Research Vision
We aim to pioneer ultrasound-based imaging and therapeutic platforms that are intelligent, accessible, and clinically transformative.
Our vision is to advance non-invasive medical technologies that bridge the gap between engineering innovation and real-world healthcare needs.
Focused Ultrasound Therapy
We develop non-invasive therapeutic systems using focused ultrasound (FUS) for applications such as blood-brain barrier opening, cerebrospinal fluid modulation, and targeted drug delivery, with impact across neurology, oncology, and beyond.
Portable Ultrasound Systems
Our team designs compact, wearable ultrasound systems to expand access to advanced therapies beyond traditional hospital settings. By enabling safe and effective treatment at home or at the point of care, we aim to lower healthcare costs and reduce the burden of frequent hospital visits. Our systems prioritize patient convenience and comfort, supporting continuous therapies through intuitive and accessible designs.
Real-Time Monitoring & Feedback Systems
We build real-time signal/image processing pipelines for treatment visualization and guidance, including cavitation imaging (passive acoustic mapping), displacement tracking, super-resolution vascular imaging, and adaptive feedback control for personalized therapy.

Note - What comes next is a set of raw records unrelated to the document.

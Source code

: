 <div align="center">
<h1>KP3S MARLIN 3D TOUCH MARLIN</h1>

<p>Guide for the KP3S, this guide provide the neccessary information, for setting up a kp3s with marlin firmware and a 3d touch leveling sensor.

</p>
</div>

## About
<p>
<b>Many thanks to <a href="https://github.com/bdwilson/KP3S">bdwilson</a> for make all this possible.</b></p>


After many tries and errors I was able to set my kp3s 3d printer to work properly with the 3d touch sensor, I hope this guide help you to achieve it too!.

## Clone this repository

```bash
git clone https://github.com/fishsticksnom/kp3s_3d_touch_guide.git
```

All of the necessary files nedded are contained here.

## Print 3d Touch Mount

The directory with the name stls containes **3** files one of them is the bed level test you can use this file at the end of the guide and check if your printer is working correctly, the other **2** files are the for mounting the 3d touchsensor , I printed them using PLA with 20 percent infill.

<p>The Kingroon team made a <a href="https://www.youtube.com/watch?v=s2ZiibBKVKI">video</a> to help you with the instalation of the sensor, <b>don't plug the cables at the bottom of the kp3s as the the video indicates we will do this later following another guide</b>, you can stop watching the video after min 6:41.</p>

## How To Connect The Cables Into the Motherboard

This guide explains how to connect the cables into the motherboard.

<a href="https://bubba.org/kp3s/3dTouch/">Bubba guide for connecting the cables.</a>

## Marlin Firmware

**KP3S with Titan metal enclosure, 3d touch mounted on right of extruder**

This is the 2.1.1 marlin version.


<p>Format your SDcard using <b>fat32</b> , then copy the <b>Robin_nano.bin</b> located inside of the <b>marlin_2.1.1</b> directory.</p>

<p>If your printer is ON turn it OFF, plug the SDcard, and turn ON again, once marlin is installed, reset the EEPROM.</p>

AI-Powered Imaging & Therapy Systems
We leverage machine learning and AI techniques to improve image quality, automate therapeutic decision-making, and accelerate signal reconstruction, aiming to build intelligent systems that enable real-time, closed-loop medical interventions with greater precision and reliability.
Ultrasound Localization Microscopy
We focus on advancing ultrasound localization microscopy (ULM) for transcranial applications. We address key challenges such as skull-induced aberrations, signal attenuation, and low signal-to-noise ratios. Our work integrates deep learning and adaptive signal processing to enhance microbubble detection, compensate for acoustic distortions, and enable real-time vascular reconstruction. Through these innovations, we aim to achieve high-fidelity vascular mapping and functional imaging to support precise diagnosis and therapeutic monitoring of brain diseases.
Shear Wave Elastography
We advance shear wave elastography by developing innovative algorithms for more accurate and reliable characterization of tissue biomechanics. Our work addresses key challenges such as complex tissue structures and variability in propagation patterns, enabling improved elasticity mapping for diagnostic applications and therapeutic monitoring.